The week after Easter, television viewing remained higher than last year but not by as much as one might expect, according to BARB data for the week commencing 13 April.

Television viewing across among ABC1 Adults was up by 19% on the previous year. Across all individuals it was up by 18%, compared to the same week the previous year. Among those aged 16-34 it was up by just 11%.

The most viewed programme of the previous week was Britain’s Got Talent, with a total audience of 10.83 million. Of those, 6.85 million were watching at the time of transmission. That was 46% of those viewing television at the time, which implies that about 8 million were watching another channel. Interestingly, that means over 45 million were watching or doing something else. That is around three quarters of the country, which is encouraging in many ways, unless you work in television.

Coronation Street, the only street in Britain not to be socially isolating, despite sounding like the corona nation, had audiences of 7.34 to 7.78 million viewers. Otherwise, it does not seem that viewers are turning to serial dramas to escape their isolation. Emmerdale had audiences of 6.16 to 6.39 million. EastEnders was not even in the top 20 programmes, with 5.65 to 5.70 million viewers, nothing like the numbers it once had.

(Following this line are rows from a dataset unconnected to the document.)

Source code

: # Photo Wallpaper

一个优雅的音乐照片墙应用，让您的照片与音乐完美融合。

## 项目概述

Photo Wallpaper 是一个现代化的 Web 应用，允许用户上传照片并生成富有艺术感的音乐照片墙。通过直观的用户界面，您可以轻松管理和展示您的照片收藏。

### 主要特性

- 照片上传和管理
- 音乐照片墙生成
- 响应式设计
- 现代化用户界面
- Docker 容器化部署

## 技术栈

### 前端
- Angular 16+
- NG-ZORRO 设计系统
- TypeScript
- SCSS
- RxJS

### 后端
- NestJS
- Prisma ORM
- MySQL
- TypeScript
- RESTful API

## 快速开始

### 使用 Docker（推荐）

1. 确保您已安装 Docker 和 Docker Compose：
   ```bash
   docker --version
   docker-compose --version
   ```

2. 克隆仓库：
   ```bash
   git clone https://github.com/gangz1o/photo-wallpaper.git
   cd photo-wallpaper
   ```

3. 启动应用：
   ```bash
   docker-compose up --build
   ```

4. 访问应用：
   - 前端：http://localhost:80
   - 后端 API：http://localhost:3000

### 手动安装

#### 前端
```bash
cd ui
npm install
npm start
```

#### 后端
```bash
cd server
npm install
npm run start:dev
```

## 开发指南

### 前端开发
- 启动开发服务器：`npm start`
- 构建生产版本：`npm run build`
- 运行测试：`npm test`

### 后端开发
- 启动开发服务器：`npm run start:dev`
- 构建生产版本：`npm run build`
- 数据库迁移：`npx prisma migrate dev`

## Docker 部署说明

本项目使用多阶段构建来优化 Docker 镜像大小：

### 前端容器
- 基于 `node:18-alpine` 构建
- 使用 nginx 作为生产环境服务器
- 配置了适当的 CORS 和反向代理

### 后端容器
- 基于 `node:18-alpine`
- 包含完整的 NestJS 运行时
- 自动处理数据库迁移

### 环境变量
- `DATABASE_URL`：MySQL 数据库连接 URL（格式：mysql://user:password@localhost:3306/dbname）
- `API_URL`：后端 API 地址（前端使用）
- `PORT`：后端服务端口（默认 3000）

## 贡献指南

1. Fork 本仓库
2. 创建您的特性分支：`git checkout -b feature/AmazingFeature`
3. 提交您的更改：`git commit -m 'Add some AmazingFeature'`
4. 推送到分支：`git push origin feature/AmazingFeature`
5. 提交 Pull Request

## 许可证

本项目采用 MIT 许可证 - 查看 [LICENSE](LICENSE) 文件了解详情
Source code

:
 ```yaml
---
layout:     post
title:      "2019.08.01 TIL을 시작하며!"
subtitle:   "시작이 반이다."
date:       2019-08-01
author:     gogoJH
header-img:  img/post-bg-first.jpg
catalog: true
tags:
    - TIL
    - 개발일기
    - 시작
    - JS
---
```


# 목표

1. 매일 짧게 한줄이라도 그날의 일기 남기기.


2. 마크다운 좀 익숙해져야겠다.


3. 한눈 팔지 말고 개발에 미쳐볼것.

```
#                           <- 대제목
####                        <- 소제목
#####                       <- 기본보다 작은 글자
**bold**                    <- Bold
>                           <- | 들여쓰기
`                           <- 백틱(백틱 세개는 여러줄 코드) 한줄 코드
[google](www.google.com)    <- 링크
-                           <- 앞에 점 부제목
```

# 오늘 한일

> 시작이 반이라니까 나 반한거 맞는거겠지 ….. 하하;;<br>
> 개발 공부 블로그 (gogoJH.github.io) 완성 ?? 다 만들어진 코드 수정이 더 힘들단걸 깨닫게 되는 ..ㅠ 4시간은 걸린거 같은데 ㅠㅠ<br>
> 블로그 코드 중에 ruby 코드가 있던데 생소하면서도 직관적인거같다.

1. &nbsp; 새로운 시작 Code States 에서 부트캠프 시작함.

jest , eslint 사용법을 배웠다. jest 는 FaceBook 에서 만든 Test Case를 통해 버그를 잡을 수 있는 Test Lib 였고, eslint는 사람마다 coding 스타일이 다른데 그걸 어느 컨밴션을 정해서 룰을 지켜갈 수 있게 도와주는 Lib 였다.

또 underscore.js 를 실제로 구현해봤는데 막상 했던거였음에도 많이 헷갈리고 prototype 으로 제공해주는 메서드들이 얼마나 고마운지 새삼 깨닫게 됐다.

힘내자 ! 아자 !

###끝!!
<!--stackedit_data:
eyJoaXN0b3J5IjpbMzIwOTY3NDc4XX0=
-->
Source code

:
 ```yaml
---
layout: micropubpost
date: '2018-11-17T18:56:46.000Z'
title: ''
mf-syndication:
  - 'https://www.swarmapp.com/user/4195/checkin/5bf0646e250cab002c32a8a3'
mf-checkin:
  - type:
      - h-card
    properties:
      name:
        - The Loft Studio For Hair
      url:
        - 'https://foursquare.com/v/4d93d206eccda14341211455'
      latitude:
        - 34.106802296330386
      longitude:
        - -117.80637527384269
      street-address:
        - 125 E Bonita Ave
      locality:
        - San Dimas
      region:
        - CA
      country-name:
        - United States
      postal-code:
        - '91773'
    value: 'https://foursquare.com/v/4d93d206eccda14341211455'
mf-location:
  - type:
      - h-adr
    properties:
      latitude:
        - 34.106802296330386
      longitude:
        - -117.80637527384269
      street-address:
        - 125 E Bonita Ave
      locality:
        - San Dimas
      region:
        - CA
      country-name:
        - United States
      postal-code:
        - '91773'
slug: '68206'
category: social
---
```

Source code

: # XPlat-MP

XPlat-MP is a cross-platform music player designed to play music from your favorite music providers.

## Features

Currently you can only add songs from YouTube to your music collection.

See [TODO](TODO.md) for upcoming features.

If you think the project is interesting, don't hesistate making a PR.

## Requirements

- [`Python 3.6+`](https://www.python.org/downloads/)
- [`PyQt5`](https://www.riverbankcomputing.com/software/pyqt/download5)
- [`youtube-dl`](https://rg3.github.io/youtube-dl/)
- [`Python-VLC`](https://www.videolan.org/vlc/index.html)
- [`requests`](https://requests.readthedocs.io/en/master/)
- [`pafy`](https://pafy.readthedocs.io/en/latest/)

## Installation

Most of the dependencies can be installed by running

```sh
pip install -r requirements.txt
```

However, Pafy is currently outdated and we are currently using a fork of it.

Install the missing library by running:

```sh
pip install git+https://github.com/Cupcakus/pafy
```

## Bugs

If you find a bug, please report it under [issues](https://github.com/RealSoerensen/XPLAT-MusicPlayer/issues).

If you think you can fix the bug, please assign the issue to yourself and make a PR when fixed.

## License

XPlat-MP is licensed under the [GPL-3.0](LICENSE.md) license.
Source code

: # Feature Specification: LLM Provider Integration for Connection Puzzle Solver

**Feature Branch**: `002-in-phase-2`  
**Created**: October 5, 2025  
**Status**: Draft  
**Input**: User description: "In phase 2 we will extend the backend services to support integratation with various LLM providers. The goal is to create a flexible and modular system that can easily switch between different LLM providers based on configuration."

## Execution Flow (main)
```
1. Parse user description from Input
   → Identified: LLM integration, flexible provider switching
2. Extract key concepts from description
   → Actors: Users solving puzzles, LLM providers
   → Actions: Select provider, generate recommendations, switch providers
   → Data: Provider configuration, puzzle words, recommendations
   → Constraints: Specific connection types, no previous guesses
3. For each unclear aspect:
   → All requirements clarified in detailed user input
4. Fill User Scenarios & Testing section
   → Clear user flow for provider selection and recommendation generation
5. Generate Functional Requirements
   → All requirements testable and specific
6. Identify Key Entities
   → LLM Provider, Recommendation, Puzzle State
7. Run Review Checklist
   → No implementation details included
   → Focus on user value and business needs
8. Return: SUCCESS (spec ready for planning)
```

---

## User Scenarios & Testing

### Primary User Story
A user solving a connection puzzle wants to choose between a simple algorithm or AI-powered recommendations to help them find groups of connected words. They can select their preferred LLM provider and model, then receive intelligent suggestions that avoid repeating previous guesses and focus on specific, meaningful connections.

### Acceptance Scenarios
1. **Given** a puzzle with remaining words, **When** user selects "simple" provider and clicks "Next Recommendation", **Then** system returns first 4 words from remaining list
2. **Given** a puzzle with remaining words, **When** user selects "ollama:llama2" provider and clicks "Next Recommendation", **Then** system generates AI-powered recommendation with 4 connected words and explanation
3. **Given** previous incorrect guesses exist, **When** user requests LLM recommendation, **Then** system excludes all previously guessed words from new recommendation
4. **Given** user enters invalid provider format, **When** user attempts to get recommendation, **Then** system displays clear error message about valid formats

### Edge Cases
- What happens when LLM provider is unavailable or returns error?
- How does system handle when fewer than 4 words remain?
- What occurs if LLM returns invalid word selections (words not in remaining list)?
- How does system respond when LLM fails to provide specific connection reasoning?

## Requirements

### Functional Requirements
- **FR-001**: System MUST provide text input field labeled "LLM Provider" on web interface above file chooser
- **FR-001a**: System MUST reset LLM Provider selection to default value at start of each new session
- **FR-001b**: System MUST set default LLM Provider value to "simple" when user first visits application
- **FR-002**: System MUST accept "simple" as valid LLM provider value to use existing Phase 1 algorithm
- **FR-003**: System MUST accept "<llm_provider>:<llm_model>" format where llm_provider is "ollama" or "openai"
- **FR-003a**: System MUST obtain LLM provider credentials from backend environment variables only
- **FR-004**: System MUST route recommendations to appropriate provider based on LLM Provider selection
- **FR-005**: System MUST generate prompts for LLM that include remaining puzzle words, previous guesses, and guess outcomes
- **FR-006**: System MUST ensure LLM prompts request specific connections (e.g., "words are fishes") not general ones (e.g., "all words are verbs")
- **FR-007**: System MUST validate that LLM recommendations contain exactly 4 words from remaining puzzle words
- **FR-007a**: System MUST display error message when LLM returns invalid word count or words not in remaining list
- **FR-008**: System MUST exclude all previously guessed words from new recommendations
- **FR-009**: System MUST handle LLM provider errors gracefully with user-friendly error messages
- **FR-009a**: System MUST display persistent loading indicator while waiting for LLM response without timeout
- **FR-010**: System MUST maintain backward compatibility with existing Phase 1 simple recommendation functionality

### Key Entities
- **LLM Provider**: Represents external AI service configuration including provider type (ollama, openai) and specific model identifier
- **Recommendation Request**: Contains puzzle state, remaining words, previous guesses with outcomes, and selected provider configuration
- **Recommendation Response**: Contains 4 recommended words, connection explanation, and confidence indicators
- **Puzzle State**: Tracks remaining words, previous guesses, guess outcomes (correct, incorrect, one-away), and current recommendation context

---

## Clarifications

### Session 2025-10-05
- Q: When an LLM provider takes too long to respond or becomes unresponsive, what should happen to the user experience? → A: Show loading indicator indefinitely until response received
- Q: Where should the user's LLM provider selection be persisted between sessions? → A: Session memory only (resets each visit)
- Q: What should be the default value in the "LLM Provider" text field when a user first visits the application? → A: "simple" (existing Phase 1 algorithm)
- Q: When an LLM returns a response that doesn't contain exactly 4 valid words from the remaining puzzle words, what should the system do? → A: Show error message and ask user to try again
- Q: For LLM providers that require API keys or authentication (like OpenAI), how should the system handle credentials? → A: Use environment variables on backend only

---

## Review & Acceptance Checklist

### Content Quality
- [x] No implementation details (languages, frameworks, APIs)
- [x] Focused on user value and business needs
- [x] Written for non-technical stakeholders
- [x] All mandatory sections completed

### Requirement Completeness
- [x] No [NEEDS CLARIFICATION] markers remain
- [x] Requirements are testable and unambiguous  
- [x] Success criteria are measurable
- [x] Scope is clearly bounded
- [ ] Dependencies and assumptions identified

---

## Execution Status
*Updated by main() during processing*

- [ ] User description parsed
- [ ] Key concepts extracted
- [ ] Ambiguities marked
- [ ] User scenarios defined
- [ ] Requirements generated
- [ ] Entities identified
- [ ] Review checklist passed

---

The BBC News at Six had three of the top ten spots, and five of the top twenty, with an average audience of 6.59 million, down by half a million on the previous week. It had a share of between 35% and 44% of the live audience, which was among the highest of all programmes.

20 of the top 50 programmes by total audience were news bulletins, with all but three of them on BBC1.

Viewing of television news has risen across all age groups. News viewing has increased most among those aged 25-34, up by 133% over a three-week period compared to earlier in the year. Those aged over 65 still watch the most news. They have been watching 44% more news compared to earlier in the year.

As a result, the age profile of television news audiences has shifted, although 44% of those viewing news on BBC1 were still aged over 65. The news on ITV had a slightly younger audience profile, with 39% aged over 65, while Sky News attracted only 21% of those aged over 65. Sky News has seen a 230% increase in viewing.

Sky reported that it has seen the highest ever television viewing in general among its customers, up by almost a third, with those aged 16-34 watching 45% more.

Although viewers are watching more television than they have been of late, it has generally only returned to the levels of five years previously. Given that many people have been confined to their homes it is perhaps surprising that they are not watching much more.